すると冷房の効いた室内に生温い風という表現すら生温い熱風が侵入。妹はぴしゃっと窓を閉じると。
「エリーゼちゃんは家でゆっくりします」
そう言った。
・・・
夏期講習が行われる塾の最寄り駅。地下鉄に通じる階段の入り口付近に小さなリュックを背負った清廉未羽が立っていた。
日よけ帽子をかぶり白いドットが施された紺色のワンピースを着て足元は涼し気なサンダル、その姿は避暑地に訪れたお嬢様のように可憐で……。

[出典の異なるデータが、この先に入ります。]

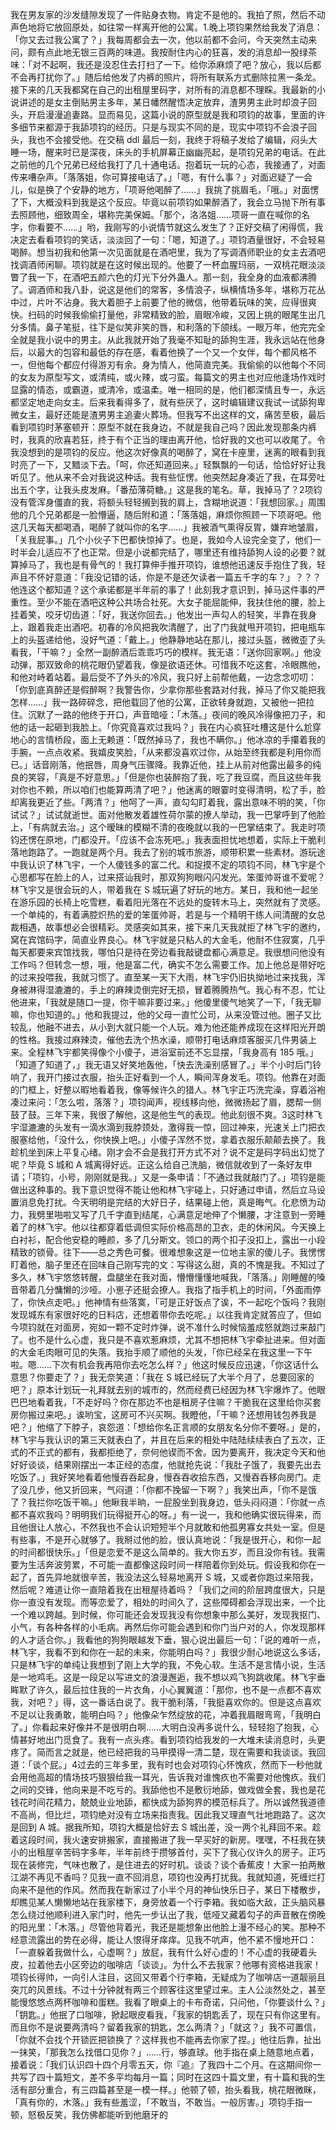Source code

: 我在男友家的沙发缝隙发现了一件贴身衣物。肯定不是他的。我拍了照，然后不动声色地将它放回原处，如往常一样离开他的公寓。1.晚上项钧果然给我发了消息：「你又去过我公寓了？」我每周都会去一次，他以前都不会问，今天突然主动来问，颇有点此地无银三百两的味道。我按耐住内心的狂喜，发的消息却一股绿茶味：「对不起啊，我还是没忍住去打扫了一下。给你添麻烦了吧？放心，我以后都不会再打扰你了。」随后给他发了内裤的照片，将所有联系方式删除拉黑一条龙。接下来的几天我都窝在自己的出租屋里码字，对所有的消息都不理睬。我最新的小说讲述的是女主倒贴男主多年，某日幡然醒悟决定放弃，渣男男主此时却浪子回头，开启漫漫追妻路。显而易见，这篇小说的原型就是我和项钧的故事，里面的许多细节来都源于我舔项钧的经历。只是与现实不同的是，现实中项钧不会浪子回头，我也不会接受他。在交稿 ddl 最后一刻，我终于将稿子发给了编辑，闷头大睡一场，醒来时已是深夜，床头的手机屏幕正幽幽亮起，是项钧兄弟的电话。在此之前他的几个兄弟已经给我打了几十通电话。抱着玩一玩的心态，我接通了，对面传来嘈杂声。「落落姐，你可算接电话了。」「嗯，有什么事？」对面迟疑了一会儿，似是换了个安静的地方，「项哥他喝醉了……」我挑了挑眉毛，「哦。」对面愣了下，大概没料到我是这个反应。毕竟以前项钧如果醉酒了，我会立马抛下所有事去照顾他，细致周全，堪称完美保姆。「那个，洛洛姐……项哥一直在喊你的名字，你看要不……」哟，我刚写的小说情节就这么发生了？正好交稿了闲得慌，我决定去看看项钧的笑话，淡淡回了一句：「嗯，知道了。」项钧酒量很好，不会轻易喝醉。想当初我和他第一次见面就是在酒吧里，我为了写调酒师职业的女主去酒吧找调酒师闲聊。项钧就是在这时候出现的。他要了一杯血腥玛丽，一双桃花眼淡淡瞥了我一下，在酒吧五颜六色的灯光下分外蛊人。那一刻，我全身的血液都沸腾了。调酒师和我八卦，说这是他们的常客，多情浪子，纵横情场多年，堪称万花丛中过，片叶不沾身。我大着胆子上前要了他的微信，他带着玩味的笑，应得很爽快。扫码的时候我偷偷打量他，非常精致的脸，眉眼冷峻，又因上挑的眼尾生出几分多情。鼻子笔挺，往下是似笑非笑的唇，和利落的下颌线。一眼万年，他完完全全就是我小说中的男主。从此我就开始了我毫不知耻的舔狗生涯，我永远站在他身后，以最大的包容和最低的存在感，看着他换了一个又一个女伴，每个都风格不一，但他每个都应付得游刃有余。身为情人，他简直完美。我偷偷的以他每个不同的女友为原型写文，或清纯，或火辣，或刁蛮。每篇文的男主也对应他逢场作戏时显露的情态，或霸道，或清冷，或温柔。唯一相同的是，他们都深情且专一，永远都坚定地走向女主。后来我看得多了，就有些厌了，这时编辑建议我试一试舔狗卑微女主，最好还能是渣男男主追妻火葬场。但我写不出这样的文，痛苦至极，最后看到项钧时茅塞顿开：原型不就在我身边，不就是我自己吗？因此发现那条内裤时，我真的欣喜若狂，终于有个正当的理由离开他，恰好我的文也可以收尾了。令我没想到的是项钧的反应。他这次好像真的喝醉了，窝在卡座里，迷离的眼看到我时亮了一下，又黯淡下去。「呵，你还知道回来。」轻飘飘的一句话，恰恰好好让我听见了。他从来不会对我说这种话。我有些怔愣。他突然起身凑近了我，在耳旁吐出五个字，让我头皮发麻。「番茄薄荷糖。」这是我的笔名。草，我掉马了？2项钧没有管浑身僵直的我，将额头轻轻搁到我的肩上，含糊地说道：「我想回家。」周围他的几个兄弟都是一脸懵逼，随后附和道：「落落姐，麻烦你照顾一下项哥吧。他这几天每天都喝酒，喝醉了就叫你的名字……」我被酒气熏得反胃，嫌弃地皱眉，「关我屁事。」几个小伙子下巴都快惊掉了。也是，我如今人设完全变了，他们一时半会儿适应不了也正常。但是小说都完结了，哪里还有维持舔狗人设的必要？就算掉马了，我也是有骨气的！我打算伸手推开项钧，谁想他迅速反手抱住了我，轻声且不怀好意道：「我没记错的话，你是不是还欠读者一篇五千字的车？」？？？他连这个都知道？这个承诺都是半年前的事了！此刻我才意识到，掉马这件事的严重性。至少不能在酒吧这种公共场合社死。大女子能屈能伸，我扶住他的腰，脸上挂着笑，咬牙切齿道：「好，我送你回去。」他发出一声勾人的轻笑，半靠在我身上，跟着我走出酒吧。初春的冷风把我吹清醒了，出了门我就甩开项钧，把电瓶车上的头盔递给他，没好气道：「戴上。」他静静地站在那儿，接过头盔，微微歪了头看我，「干嘛？」全然一副醉酒后乖乖巧巧的模样。我无语：「送你回家啊。」他没动弹，那双致命的桃花眼仍望着我，像是欲语还休。可惜我不吃这套，冷眼瞧他，和他对峙着站着。最后受不了外头的冷风，我只好上前帮他戴，一边念念叨叨：「你到底真醉还是假醉啊？我警告你，少拿你那些套路对付我，掉马了你又能把我怎样……」我一路碎碎念，把他载回了他的公寓，正欲转身就跑，又被他一把拉住。沉默了一路的他终于开口，声音暗哑：「木落。」夜间的晚风冷得像把刀子，和他的话一起砸到我脸上。「你究竟喜欢过我吗？」我在内心疯狂吐槽这是什么尬穿地心的言情桥段，面上无赖道：「既然掉马了，我也不瞒你。」他冰凉的手攥着我的手腕，一点点收紧。我嬉皮笑脸，「从来都没喜欢过你，从始至终我都是利用你而已。」话音刚落，他抿唇，周身气压骤降。我靠近他，挂上从前对他露出最多的纯良的笑容，「真是不好意思。」「但是你也装醉抱了我，吃了我豆腐，而且这些年我对你也不赖，所以咱们也能算两清了吧？」他迷离的眼霎时变得清明，松了手，脸却离我更近了些。「两清？」他呵了一声，直勾勾盯着我，露出意味不明的笑，「你试试？」试试就逝世。面对他散发着雄性荷尔蒙的撩人举动，我一巴掌呼到了他脸上，「有病就去治。」这个暧昧的模糊不清的夜晚就以我的一巴掌结束了。我走时项钧还愣在原地，门都没开。「应该不会冻死吧。」我表面担忧地想着，实际上干脆利落地跑路了。一跑就是两个月。我去了别的城市旅游，顺带积累一些素材。游玩途中我认识了林飞宇，一个人傻钱多的富二代。和捉摸不定的项钧不同，林飞宇是个心思都写在脸上的人，过来搭讪我时，那双狗狗眼闪闪发光。笨蛋帅哥谁不爱呢？林飞宇又是很会玩的人，带着我在 S 城玩遍了好玩的地方。某日，我和他一起坐在游乐园的长椅上吃雪糕，看着阳光落在不远处的旋转木马上，突然就有了灵感。一个单纯的，有着满腔炽热的爱的笨蛋帅哥，若是与一个精明干练人间清醒的女总裁相遇，故事想必会很精彩。灵感突如其来，接下来几天我就拒了林飞宇的邀约，窝在宾馆码字，简直业界良心。林飞宇就是只粘人的大金毛，他耐不住寂寞，几乎每天都要来宾馆找我，哪怕只是待在旁边看我敲键盘都心满意足。我很想问他没有工作吗？但转念一想，哦，他是富二代，确实不怎么需要工作。加上他总是带好吃的过来投喂我，我就习惯了。直至某一天下大雨，林飞宇仍旧执拗地过来找我，浑身被淋得湿漉漉的，手上的麻辣烫倒完好无损，冒着腾腾热气。我心有不忍，忙让他进来，「我就是随口一提，你干嘛非要过来。」他傻里傻气地笑了一下，「我无聊嘛，你也知道的。」他和我提过，他的父母一直忙公司，从来没管过他。圈子又比较乱，他融不进去，从小到大就只能一个人玩。难为他还能养成现在这样阳光开朗的性格。我接过麻辣烫，催他去洗个热水澡，顺带打电话麻烦客服买几件男装上来。全程林飞宇都笑得像个小傻子，进浴室前还不忘显摆，「我身高有 185 哦。」「知道了知道了，」我无语又好笑地轰他，「快去洗澡别感冒了。」半个小时后门铃响了，我开门接过衣服，抬头正好看到一个人，瞬间浑身发毛。项钧。他靠在对面的门框上，好整以暇地看着我，像等候许久的猎人。林飞宇正巧洗完澡，穿着浴袍凑过来问：「怎么啦，落落？」项钧闻声，视线移向他，微微扬起了眉，腮帮一侧鼓了鼓。三年下来，我很了解他，这是他生气的表现。他此刻很不爽。3这时林飞宇湿漉漉的头发有一滴水滴到我脖颈处，激得我一惊，回过神来，光速关上门把衣服塞给他，「没什么，你快换上吧。」小傻子浑然不觉，拿着衣服乐颠颠去换了。我趁机坐到床上平复心绪。刚才会不会是我打开方式不对？说不定是码字码出幻觉了呢？毕竟 S 城和 A 城离得好远。正这么给自己洗脑，微信就收到了一条好友申请；「项钧，小号，刚刚就是我。」又是一条申请：「不通过我就敲门了。」项钧是能做出这种事的。我下意识觉得不能让他和林飞宇碰上，只好通过申请，然后立马设置消息免打扰。今天明明是完结的大好日子，结果碰上他，真是晦气。化悲愤为动力，我劈里啪啦又写了几千字直到结尾，心满意足地伸了个懒腰，才注意到一旁睡着了的林飞宇。他以往都穿着低调但实际价格高昂的卫衣，走的休闲风。今天换上白衬衫，配合他安稳的睡颜，多了几分斯文。领口的两个扣子没扣上，露出一小段精致的锁骨。往下——总之秀色可餐。很难想象这是一位地主家的傻儿子。我愣愣盯着他，脑子里还在回味自己刚写完的文：写得这么甜，真的不愧是我。不知过了多久，林飞宇悠悠转醒，盘腿坐在我对面，懵懵懂懂地喊我，「落落。」刚睡醒的嗓音带着几分慵懒的沙哑。小崽子还挺会撩人。我指了指手机上的时间，「外面雨停了，你快点走吧。」他神情有些落寞，「可是正好饭点了诶，不一起吃个饭吗？我刚发现城东有家很好吃的日料店，还想着带你去吃呢。」以往我肯定就答应了，但如今项钧就在对面房，宛如一颗不定时炸弹，说不准什么时候恼羞成怒就跑过来敲门了。也不是什么心虚，我只是不喜欢惹麻烦，尤其不想把林飞宇牵扯进来。但对面的大金毛肉眼可见的失落。我抬手顺了顺他的头发，「你已经呆在我这里一下午啦。嗯……下次有机会我再陪你去吃怎么样？」他这时候反应迅速，「你这话什么意思？你要走了？」我无奈笑道：「我在 S 城已经玩了大半个月了，总要回家的吧？」原本计划玩一礼拜就去别的城市的，然而经费已经因为林飞宇爆炸了。他眼巴巴地看着我，「不走好吗？你在那边不也是租房子住嘛？干脆我在这里给你买套房你搬过来吧。」诶哟宝，这房可不兴买啊。我瞪他，「干嘛？还想用钱包养我是吧？」他缩了下脖子，哀怨道：「想给你名正言顺的女朋友名分你不要呀。」是的，林飞宇与我认识的第三天就表白了，并且在后来的相处中陆陆续续表白了五次，正式的不正式的都有，我都拒绝了，奈何他锲而不舍。因为要离开，我决定今天和他好好谈谈，结果刚摆出一本正经的态度，他就抢先说：「我肚子饿了，我要先出去吃饭了。」我好笑地看着他慢吞吞起身，慢吞吞收拾东西，又慢吞吞移向房门。走了没几步，他又折回来，气闷道：「你都不挽留一下啊？」我笑出声，「你不是饿了？我拦你吃饭干嘛。」他瞅我半晌，一屁股坐到我身边，低头闷闷道：「你就一点都不喜欢我吗？明明我们玩得挺开心的呀。」有一说一，我和他确实很玩得来，而且他很让人放心，不然我也不会认识短短半个月就敢和他孤男寡女共处一室。但是有些事，不是开心就够了。我掰过他的脸，很认真地说：「我是很开心，和你一起的时间都很快乐。」「但是恋爱不是这么简单的。我大你五岁，而且没你有钱。我需要为生活奔波劳累，不可能一直都像这段时间一样陪着你到处玩。假设我和你在一起了，首先异地就很辛苦，我没法这么轻易地离开 S 城，又或者你跑过来陪我，然后呢？难道让你一直陪着我在出租屋待着吗？「我们之间的阶层跨度很大，只是你一直没有发现。而等恋爱了，相处的时间久了，这些障碍都会浮现出来，一个比一个难以跨越。到时候，你可能还会发现我没有你想象中那么美好，发现我抠门、小气，有各种各样的小毛病。再然后你可能会遇到和你门当户对的人，你发现那样的人才适合你。」我看他的狗狗眼越发下垂，狠心说出最后一句：「说的难听一点，林飞宇，我看不到和你在一起的未来，你能明白吗？」我很少耐心地说这么多话，只是林飞宇的单纯让我想到了刚上大学的我，不免心软。生活不是言情小说，生活是一地鸡毛。这是一段足以写进文的浪漫邂逅，我不想以鸡飞狗跳收尾。林飞宇垂眸默了许久，最后拉住我的一片衣角，小心翼翼道：「那你，也不是一点都不喜欢我，对吧？」得，这一番话白说了。我干脆利落，「我挺喜欢你的。但是这点喜欢不足以让我勇敢，能明白吗？」他像朵乍然绽放的花，冲着我眉眼弯弯，「我明白了。」你看起来好像并不是很明白啊……大明白没再多说什么，轻轻抱了抱我，心情甚好地出门觅食了。我有一点头疼。看到项钧给我发的一大堆未读消息时，头更疼了。简而言之就是，他已经把我的马甲摸得一清二楚，现在需要和我谈谈。我回道：「谈个屁。」4过去的三年多里，我有时也会对项钧心怀愧疚，然而下一秒他就会用他高超的情场技巧狠狠给我一耳光，告诉我对谁愧疚也不需要对他愧疚。我们之间的交锋，他向来是不吃亏的。我舔他也不是敷衍地舔，做戏做全套，我也是花钱花时间花精力，兢兢业业地舔，都快成为舔狗界的模范标兵了。所以诚然我道德不高尚，但比烂，项钧绝对没有立场来指责我。因此我又理直气壮地跑路了。这次是回到 A 城。据我所知，项钧大概是恰好去 S 城出差，没一两个礼拜回不来。趁着这段时间，我火速安排搬家，直接搬进了我一早买好的新房。嘿嘿，不枉我在狭小的出租屋辛苦码字多年，半年前终于攒够首付，买下了我心仪许久的房子。正巧现在装修完，气味也散了，是住进去的好时机。谈谈？谈个香蕉皮！大家一拍两散江湖不再见不香吗？见我一直不回消息，项钧也没再打扰我。我就知道，死缠烂打向来不是他的作风。然而我在新家过了小半个月的神仙快乐日子，某日下楼散步，却瞧见某人懒懒地站在我家楼下，身旁放着一个行李箱。我如临大敌，正头脑风暴怎么绕过他顺利进入家门时，他先一步认出了我，低哑又藏着勾子的声音散在傍晚的阳光里：「木落。」尽管他背着光，我还是能想象出他脸上漫不经心的笑。那种不经意流露出的势在必得，能让人恨得牙痒痒。见我不吭声，他不紧不慢地开口：「一直躲着我做什么，心虚啊？」放屁，我有什么好心虚的！不心虚的我硬着头皮，拉着他去小区旁边的咖啡店「谈谈」。为什么不去我家？他哪有资格进我家！项钧长得帅，一向引人注目，这回又带着个行李箱，无疑成为了咖啡店一道靓丽且突兀的风景线。不过十分钟就有两三个顾客往这里望过来。主人公淡然处之，甚至能慢悠悠点两杯咖啡和蛋糕。我看了眼桌上的卡布奇诺，只问他，「你要谈什么？」「钥匙。」他抿了口咖啡，掀起眼皮看我，「我家的钥匙丢了，现在只有你这里有。而且你不是说要两清吗？留着我家的钥匙，怎么两清？」「就这？」我不可置信，「你就不会找个开锁匠把锁换了？这样我也不能再去你家了捏。」他往后靠，扯出一抹笑，「那我怎么找借口见你？」……行，够直球。他手指在桌上随意地点着，接着说：「我们认识四十四个月零五天，你『追』了我四十二个月。在这期间你一共写了四十篇短文，差不多平均每月一篇；同时在这四十篇文里，有十篇和我的生活有部分重合，有三四篇甚至是一模一样。」他顿了顿，抬头看我，桃花眼微眯，「真有你的，木落。」我有些羞涩，「不敢当，不敢当。一般厉害。」项钧手指一顿，怒极反笑，我仿佛都能听到他磨牙的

「あのさ、今一人? 俺達これからカラオケでも行こーって話しててさ」
「よかったら一緒に行かね、ぜったい楽しいからさ」
清廉はまたもナンパされていた。
大学生に見える男二人組は静かに黙っている清廉を押しに弱いタイプと思ったのか更に声を掛けるが、清廉はそっけないまま。直情的に見えつつもすぐに事を荒げようとせず、
とりあえず『待つ』を選べるのは彼女の美点のように思える。
逆に言えば、そんな清廉をしっかり怒らせた綾野礼とやらは中々に度し難い。
出会って数日の清廉ではあるけれど、僕は初日から彼女の地雷を踏み抜いたのだ。
「……はぁ。私、待ち合わせしているんです」
「え、ともだち?」
「ならその子も一緒にさぁ――」
さて、これ以上黙って眺めているのがバレたらひどく機嫌を損ねてしまいそうだ。清廉が爆発するに迎えに行こうかと足を一歩踏み出すと――目が合った。
「あ」
「お、行く気になった?」
「いえ、彼氏が来たので。カラオケは彼氏と行きますね」
清廉が大学生二人にペコリと頭を下げパタパタとこちらに駆け寄ってくる。
その顔は僕に近づくほどお澄まし顔から眉間に皺を寄せた表情に変わっていく。僕はもう少し早く家を出るべきだったようだ。
「おっそい。あんた、五分前には着いてなさいよ。おかげで馴れ馴れしい奴らに絡まれたじゃない。今日はあんたの歌を聴いて面白がろ……一緒に練習してあげようってんで集まったんだから先に待ってなさいよ」
ドスの効いた声で、詰められる。一方的に誘っておいてこの発言である。
「妹と遊んで足を負傷したもので」
「妹。あぁ、ほんとに仲良いんだ」
「……?」
「ま、とにかく行くわよ」
清廉の感想にどこか引っかかりつつ、そのまま二人揃って駅前のカラオケ店へ向かう。
大学生たちからの何とも言えぬ視線に心が痛い。店内で鉢合わせたらどうしよう。
「せーれん、なんかお洒落に気合い入ってる?」
「ふふ。ほんのりお化粧して、普段着より良い生地のワンピースを着て来たわ。だってあんたさえ居なければ推しとのデートだもの」
「暑くて汗かくんだから、ボイトレ終わってから家で準備すればいいのに」
「……ごもっともだわ。そうよねぇ、あたしもそう思ったんだけど買ったばかりの服だったからすぐに着たかったのよ。これじゃあんたに見せびらかしたくて準備したみたいじゃない」
「後ろの大学生にも好評みたいだけど」
「それはどうでもいい。あんたもああいう真似はしないように、がっつく男はモテないわよ。そういうのは、その。ねえこの服…………星野は、どう思うかしら。悪くは思われないはずだけど」
清廉がもじもじしている。
星野さんと会うまであと数時間はあるというのに随分な気合の入りようだ。星野さんみたいな大人が高校生を相手にするのかな、とは茶化せない雰囲気。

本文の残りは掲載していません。